Kenya Medical Practitioners and Dentists Union Acting Secretary General Chibanzi Mwachonda said doctors working in Mbagathi Hospital and Kenyatta National Hospital still go back to their homes after leaving the isolation units. The KPMDU recommends that doctors seeing Covid-19 patients be provided with accommodation and be tested before they go back to their families. Nurses too say none of their frontline staff has been offered government-funded accommodation.
“The Ministry of Health should tell us who has been accommodated because none of the frontline nurses is accommodated,” said Alfred Obengo, National Nurses Association of Kenya Chairman.
KNH has two 3-bedroom houses at Sun View Estate near Kenyatta Market, where workers at Mbagathi isolation unit can rest and change.

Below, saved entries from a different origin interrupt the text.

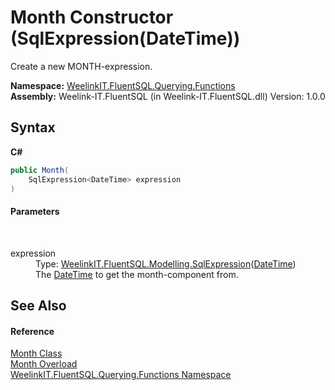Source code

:# Month Constructor (SqlExpression(DateTime))
 

Create a new MONTH-expression.

**Namespace:**&nbsp;<a href="6b99a131-e31e-85f7-077f-e177553e0606">WeelinkIT.FluentSQL.Querying.Functions</a><br />**Assembly:**&nbsp;Weelink-IT.FluentSQL (in Weelink-IT.FluentSQL.dll) Version: 1.0.0

## Syntax

**C#**<br />
``` C#
public Month(
	SqlExpression<DateTime> expression
)
```


#### Parameters
&nbsp;<dl><dt>expression</dt><dd>Type: <a href="6d3bd1b1-9588-4b2a-b617-fde5eea88b0a">WeelinkIT.FluentSQL.Modelling.SqlExpression</a>(<a href="http://msdn2.microsoft.com/en-us/library/03ybds8y" target="_blank">DateTime</a>)<br />The <a href="http://msdn2.microsoft.com/en-us/library/03ybds8y" target="_blank">DateTime</a> to get the month-component from.</dd></dl>

## See Also


#### Reference
<a href="7a8748f9-0ba8-a2d9-3714-931c6c8fc6e1">Month Class</a><br /><a href="d58d12bb-1068-f875-dd71-d2f589ea0362">Month Overload</a><br /><a href="6b99a131-e31e-85f7-077f-e177553e0606">WeelinkIT.FluentSQL.Querying.Functions Namespace</a><br />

“It’s like a call house, not for accommodation, because we still go home to our families,” said a staff at Mbagathi isolation unit who sought anonymity for fear of victimisation.
Mbagathi has 20 nurses running the Covid-19 response. They are assisted by six doctors that shuffle between Mbagathi and KNH. These numbers do not include support staff such as security guards and cleaners, whose daily jobs also put them at high risk.
Another hotel, The Royal Tulip in Kilimani has been identified by KNH. It is not clear whether the money KNH will use to offset the bills is from the same Sh12 million pool the PS was talking about.
Mombasa Beach Hotel by the Coast General Hospital will house similar staff in need of quarantine.
When asked, Kenya Medical Practitioners and Dentists Council Chief Executive Officer Daniel Yumbya said the council had indeed identified the two hotels, Hadassah and Royal Tulip.
“KNH has a facility for isolation of healthcare workers confirmed to have the virus,” Yumbya said.